Лидия Корнеевна покинула дачу 9 июля 1926 года. На следующий день ее отец записал в дневник: «В Луге. Блаженствую. Вчера Лида отряхнула прах родительского дома – уехала с дачи в город искать себе службы».

Но Чуковская и не собиралась искать работу, она весело проводила время вместе с Катей Борониной, которая согласилась пожить на Кирочной, сделала это не без умысла: ей нужна была пишущая машинка Чуковских. Лидия Корнеевна вспоминала:

«В кабинете у Корнея Ивановича стояла пишущая машинка – сооружение величиною и тяжестью с прибрежный валун. Когда-то, в лютые голодные годы военного коммунизма, эту машинку подарили Корнею Ивановичу американцы (“American Relief Association” – “Американская ассоциация помощи”, в просторечии “ARA”).

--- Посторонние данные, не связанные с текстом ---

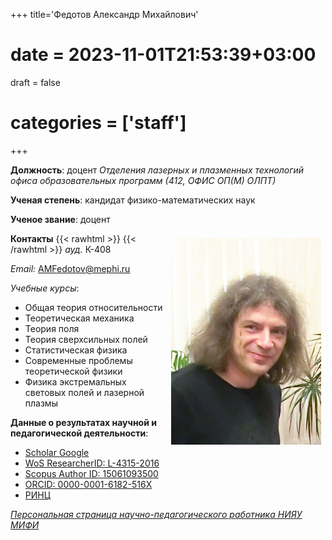 +++
title='Федотов Александр Михайлович'
# date = 2023-11-01T21:53:39+03:00
draft = false
# categories = ['staff']
+++

<!-- ![photo](photo.jpg) -->

**Должность**: доцент *Отделения лазерных и плазменных технологий офиса образовательных программ (412, ОФИС ОП(М) ОЛПТ)*

**Ученая степень**: кандидат физико-математических наук

**Ученое звание**: доцент

**Контакты**
{{< rawhtml >}}
<img src="photo.jpg" width="240px" style="float:right; margin: 7px;"/>
{{< /rawhtml >}}
*ауд.* К-408

*Email:* AMFedotov@mephi.ru


*Учебные курсы*:
- Общая теория относительности
- Теоретическая механика
- Теория поля
- Теория сверхсильных полей
- Статистическая физика 
- Современные проблемы теоретической физики
- Физика экстремальных световых полей и лазерной плазмы

**Данные о результатах научной и педагогической деятельности**:	
- [Scholar Google](https://scholar.google.com/citations?user=C5_mUIIAAAAJ&hl=ru&oi=sra)
- [WoS ResearcherID: L-4315-2016](https://www.webofscience.com/wos/author/record/L-4315-2016)
- [Scopus Author ID: 15061093500](https://www.scopus.com/authid/detail.uri?authorId=15061093500)
- [ORCID: 0000-0001-6182-516X](https://orcid.org/0000-0001-6182-516X)
- [РИНЦ](https://www.elibrary.ru/author_profile.asp?id=35477)


[*Персональная страница научно-педагогического работника НИЯУ МИФИ*](https://home.mephi.ru/ru/users/622/public)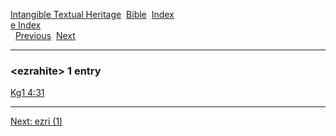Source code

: [Intangible Textual Heritage](../../index)  [Bible](../index) 
[Index](index)   
[e Index](_e_)  
  [Previous](c04030)  [Next](c04032) 

------------------------------------------------------------------------

### &lt;ezrahite&gt; 1 entry

[Kg1 4:31](../kjv/kg1004.htm#031)  

------------------------------------------------------------------------

[Next: ezri (1)](c04032)
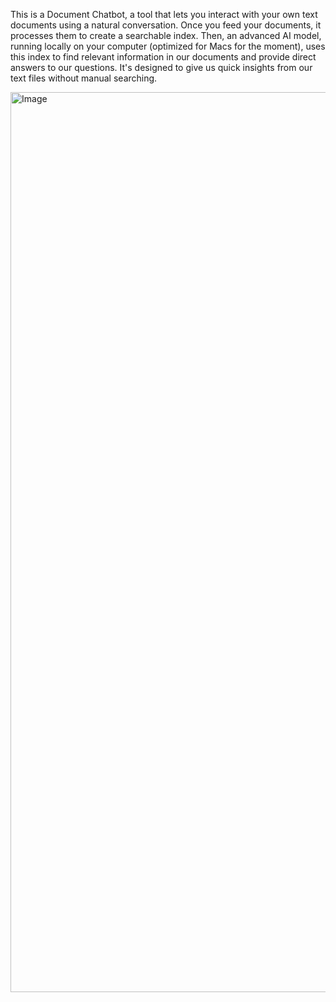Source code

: This is a Document Chatbot, a tool that lets you interact with your own text documents using a natural conversation. Once you feed your documents, it processes them to create a searchable index. Then, an advanced AI model, running locally on your computer (optimized for Macs for the moment), uses this index to find relevant information in our documents and provide direct answers to our questions. It's designed to give us quick insights from our text files without manual searching.

<img width="1440" alt="Image" src="https://github.com/user-attachments/assets/931dc53f-6263-4b37-a383-a7cc4c62640b" />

Машинка двухэтажная, с двумя шрифтами: крупный для заглавных букв и мелкий, обыкновенный, для остальных.

Катюша внезапно попросила у меня разрешения учиться писать на машинке. “Пожалуйста… Что это тебе вдруг вздумалось?” – “Да так просто. Мама говорит, в жизни пригодится”.

Она прилежно стучала одним пальцем. Я посмеивалась над нею: сама я умела не одним пальцем, а двумя».

На машинке Корнея Ивановича Боронина размножила первый номер журнала рабочих-анархистов «Черный набат», посвященный 50-летию со дня смерти Михаила Бакунина. Журнал был небольшой – 20 машинописных страниц, по содержанию он напоминал политическую прокламацию. В редакционном предисловии говорилось: «Всё тихо кругом, не слышно нигде набатного звона, а между тем всё ярче и ярче разгорается пожар красной реакции в С.С.С.Р. и фашистской на Западе. Густые облака дыма разъедают глаза трудящихся, и они подчас не в состоянии разглядеть, что делается вокруг, а называющие себя коммунистами всё больше и больше напускают едкого, вонючего дыма и одурманивают головы трудящихся… Пусть раздастся повсюду набат, Черный Набат, зовущий всех, кто жаждет истинной свободы без дурмана, кто враг насилия и власти». Анонимный автор помещенной в журнале статьи о госкапитализме писал: «Надо жестоко бороться со всеми видами капитализма. Но в С.С.С.Р. главные наши силы мы должны направить именно против государственного капитализма, который в данное время является наиболее мощным угнетателем трудящихся масс. Этот вид капитализма проводится партией большевиков, которая, будучи построена на подчинении одних другими, создает в стране “Николаевщину”. Централизм и бюрократизм крепнут и ведут трудящиеся массы в царство штыка, насилия, тюрем и эксплуатации. Человек, как личность, исчезает, он подменяется автоматом, “говорящим и работающим инструментом”, который без церемонии выбрасывается вон, если “его величеству государству” он не угоден».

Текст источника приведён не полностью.